The only question raised by the bill of exceptions in this case is, whether the court below erred in adjudging Hacket trustee for the property named in his disclosure.

The statute relating to proceedings against trustees provides, that “ Every person, having any goods, effects, or credits of the principal defendant intrusted or deposited in his hands, or possession, or which shall come into his hands, or possession, after the service of the writ and before disclosure is made, may be summoned as trustee.” The object of this law was obviously to provide additional means and facilities to creditors for reaching the property of their debtors. While it has generally been the object and policy of the law to subject the property of debtors to attachment by their creditors, yet it is quite manifest, that, anterior to the enactment of the statutes providing the trustee process, the attachment laws were inadequate to the accomplishment of that object.- The existing trustee law, in express terms, subjects to this process “Any goods, effects, or credits of the principal defendant intrusted or deposited in the hands or possession of the trustee,” and it is very manifest,' from the facts disclosed by Hacket, that the wagon in question was intrusted or deposited in his hands or possession. The case, then, would seem to fall clearly within the terms of the statute.

But the main objection, urged to the maintenance of this suit against the trustee, is, that the wagon was not so intrusted or deposited with the trustee, but that it might have been attached by the ordinary process of law, and consequently that Hacket ought not to be adjudged trustee. And we are referred to two cases in Massachusetts as sustaining this proposition. In Allen v. Megguire & Tr., 15 Mass. 490, the court say, “ If the specific articles, which the supposed trustee has in his possession, might be come at to be attached, the trustee process is not the proper remedy; for that will lie only, where the goods &c. cannot be come at to be attached by the ordinary process of law.” In that case the trustee claimed that he had a lien upon the property, though in fact he had none; and of course the property might have been attached by the ordinary process of law; yet the court held that he was trustee, inasmuch as he claimed a lien upon the goods, when he had none, and inasmuch as he did not disclose any thing, from which it might be inferred that *214he exposed them to attachment. The court seem to have attached importance to the fact, that the trustee did not expose the property to attachment, and it may be inferred from the case, that, had not the trustee claimed a lien upon the property, and had he offered it to the officer to be attached, he would not have been held as trustee.

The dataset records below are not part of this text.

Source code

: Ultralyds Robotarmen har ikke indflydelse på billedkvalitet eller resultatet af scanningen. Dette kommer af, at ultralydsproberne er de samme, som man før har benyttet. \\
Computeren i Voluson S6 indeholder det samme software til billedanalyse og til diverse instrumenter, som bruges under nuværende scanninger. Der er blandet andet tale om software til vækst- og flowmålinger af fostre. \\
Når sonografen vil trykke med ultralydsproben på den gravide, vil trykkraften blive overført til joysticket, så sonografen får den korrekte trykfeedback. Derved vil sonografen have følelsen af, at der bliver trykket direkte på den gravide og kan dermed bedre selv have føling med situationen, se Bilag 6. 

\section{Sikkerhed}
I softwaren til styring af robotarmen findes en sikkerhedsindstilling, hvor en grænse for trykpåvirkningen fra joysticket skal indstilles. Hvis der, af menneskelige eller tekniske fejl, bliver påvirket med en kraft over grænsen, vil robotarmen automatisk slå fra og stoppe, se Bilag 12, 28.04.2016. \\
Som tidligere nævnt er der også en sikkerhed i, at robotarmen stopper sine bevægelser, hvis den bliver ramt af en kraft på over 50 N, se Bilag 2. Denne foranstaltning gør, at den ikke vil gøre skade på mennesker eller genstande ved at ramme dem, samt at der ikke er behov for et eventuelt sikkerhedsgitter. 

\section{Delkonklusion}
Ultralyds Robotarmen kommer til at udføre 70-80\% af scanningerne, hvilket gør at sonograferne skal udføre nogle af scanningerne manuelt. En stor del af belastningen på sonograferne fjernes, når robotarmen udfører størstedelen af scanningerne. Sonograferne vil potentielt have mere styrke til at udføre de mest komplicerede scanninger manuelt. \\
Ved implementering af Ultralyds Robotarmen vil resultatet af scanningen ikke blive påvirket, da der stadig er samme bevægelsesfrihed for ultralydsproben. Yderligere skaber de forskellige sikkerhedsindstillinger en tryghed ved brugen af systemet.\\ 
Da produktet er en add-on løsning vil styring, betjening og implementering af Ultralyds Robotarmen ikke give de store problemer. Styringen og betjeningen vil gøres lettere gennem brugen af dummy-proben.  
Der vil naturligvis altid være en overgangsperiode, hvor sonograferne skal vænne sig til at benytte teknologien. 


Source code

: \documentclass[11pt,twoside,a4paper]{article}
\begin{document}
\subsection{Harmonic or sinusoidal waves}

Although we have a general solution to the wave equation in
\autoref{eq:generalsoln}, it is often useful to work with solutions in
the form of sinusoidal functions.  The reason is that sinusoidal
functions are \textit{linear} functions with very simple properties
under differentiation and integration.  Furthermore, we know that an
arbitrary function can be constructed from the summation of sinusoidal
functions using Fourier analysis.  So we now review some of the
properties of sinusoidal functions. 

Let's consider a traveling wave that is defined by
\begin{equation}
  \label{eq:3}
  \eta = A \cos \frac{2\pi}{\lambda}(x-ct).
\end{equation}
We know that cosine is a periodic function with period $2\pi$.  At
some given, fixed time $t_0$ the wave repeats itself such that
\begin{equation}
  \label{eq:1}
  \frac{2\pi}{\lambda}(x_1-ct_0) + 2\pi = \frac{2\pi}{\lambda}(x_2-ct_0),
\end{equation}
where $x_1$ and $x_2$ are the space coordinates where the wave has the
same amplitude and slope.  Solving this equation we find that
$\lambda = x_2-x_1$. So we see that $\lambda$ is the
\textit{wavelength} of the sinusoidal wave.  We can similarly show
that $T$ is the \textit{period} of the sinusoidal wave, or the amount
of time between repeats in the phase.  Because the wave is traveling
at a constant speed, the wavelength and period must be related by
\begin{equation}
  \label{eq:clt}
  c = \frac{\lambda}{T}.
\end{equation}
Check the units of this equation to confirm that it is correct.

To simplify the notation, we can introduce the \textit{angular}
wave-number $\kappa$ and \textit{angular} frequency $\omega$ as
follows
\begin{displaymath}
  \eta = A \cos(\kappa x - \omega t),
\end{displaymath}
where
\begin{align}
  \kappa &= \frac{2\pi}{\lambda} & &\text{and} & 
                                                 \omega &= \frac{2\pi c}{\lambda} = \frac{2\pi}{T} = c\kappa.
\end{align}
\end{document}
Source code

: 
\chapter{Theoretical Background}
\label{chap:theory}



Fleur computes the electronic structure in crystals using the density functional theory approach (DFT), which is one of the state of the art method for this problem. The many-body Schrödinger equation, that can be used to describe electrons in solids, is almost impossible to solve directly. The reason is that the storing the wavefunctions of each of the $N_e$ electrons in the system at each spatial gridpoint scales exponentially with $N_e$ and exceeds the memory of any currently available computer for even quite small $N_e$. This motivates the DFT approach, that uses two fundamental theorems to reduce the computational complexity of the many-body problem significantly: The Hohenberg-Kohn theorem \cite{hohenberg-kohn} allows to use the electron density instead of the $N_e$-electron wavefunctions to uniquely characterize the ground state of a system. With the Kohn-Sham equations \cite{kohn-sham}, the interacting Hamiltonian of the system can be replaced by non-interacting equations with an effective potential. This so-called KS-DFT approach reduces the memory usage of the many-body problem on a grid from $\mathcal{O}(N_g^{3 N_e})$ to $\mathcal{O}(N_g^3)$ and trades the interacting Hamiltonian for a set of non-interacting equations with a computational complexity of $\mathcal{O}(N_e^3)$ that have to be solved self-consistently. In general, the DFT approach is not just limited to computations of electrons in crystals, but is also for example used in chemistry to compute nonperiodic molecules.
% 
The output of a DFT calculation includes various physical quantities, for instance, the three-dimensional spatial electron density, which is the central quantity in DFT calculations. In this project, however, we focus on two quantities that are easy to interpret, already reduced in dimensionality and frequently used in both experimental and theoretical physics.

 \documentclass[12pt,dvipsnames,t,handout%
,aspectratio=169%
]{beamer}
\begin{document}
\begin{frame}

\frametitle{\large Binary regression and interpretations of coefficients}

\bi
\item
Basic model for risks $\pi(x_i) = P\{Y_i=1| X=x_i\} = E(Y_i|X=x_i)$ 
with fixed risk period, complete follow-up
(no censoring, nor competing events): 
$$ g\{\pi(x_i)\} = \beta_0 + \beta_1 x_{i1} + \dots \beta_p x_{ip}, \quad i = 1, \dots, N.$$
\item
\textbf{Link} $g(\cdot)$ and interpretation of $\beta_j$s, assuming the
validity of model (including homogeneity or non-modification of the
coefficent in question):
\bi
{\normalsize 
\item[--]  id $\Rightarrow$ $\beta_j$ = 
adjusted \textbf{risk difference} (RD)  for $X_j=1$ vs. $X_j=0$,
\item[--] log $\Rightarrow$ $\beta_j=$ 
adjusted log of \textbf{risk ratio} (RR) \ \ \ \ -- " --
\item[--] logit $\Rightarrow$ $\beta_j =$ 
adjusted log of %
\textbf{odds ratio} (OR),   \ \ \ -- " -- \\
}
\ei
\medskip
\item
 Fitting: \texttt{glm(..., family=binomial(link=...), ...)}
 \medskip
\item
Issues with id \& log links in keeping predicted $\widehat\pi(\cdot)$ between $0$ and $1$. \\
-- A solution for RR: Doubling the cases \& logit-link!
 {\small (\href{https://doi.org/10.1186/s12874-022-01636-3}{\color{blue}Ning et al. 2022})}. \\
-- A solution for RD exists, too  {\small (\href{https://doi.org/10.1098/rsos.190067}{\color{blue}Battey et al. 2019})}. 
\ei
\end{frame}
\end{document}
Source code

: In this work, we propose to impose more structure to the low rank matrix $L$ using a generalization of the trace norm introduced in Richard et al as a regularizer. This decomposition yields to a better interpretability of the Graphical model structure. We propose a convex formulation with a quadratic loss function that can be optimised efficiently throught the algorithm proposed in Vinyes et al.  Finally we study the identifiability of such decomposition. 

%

The case of Burlingame v. Bell, 16 Mass. 320, is an authority to the same effect as the case last cited. It is a sufficient answer to those cases, that the decisions are founded upon the peculiar provisions of the statute of Massachusetts, regulating trustee process, which is essentially different from that of this State, and consequently can have no legitimate bearing upon the case at bar. By their statute it is, in express terms, made indispensable to the maintenance of the trustee suit, that the property should be so intrusted or deposited in the hands of the trustee, that the same cannot be attached by the ordinary process of law. No such provision is to be found in our statute. In the absence of any adjudged cases which are in point, the question before us must be determined by reference to our own statute regulating the trustee process.

We think the case at bar is clearly within the letter and spirit of the statute, and that Hacket was properly adjudged trustee. Consequently the judgment of the county court is affirmed.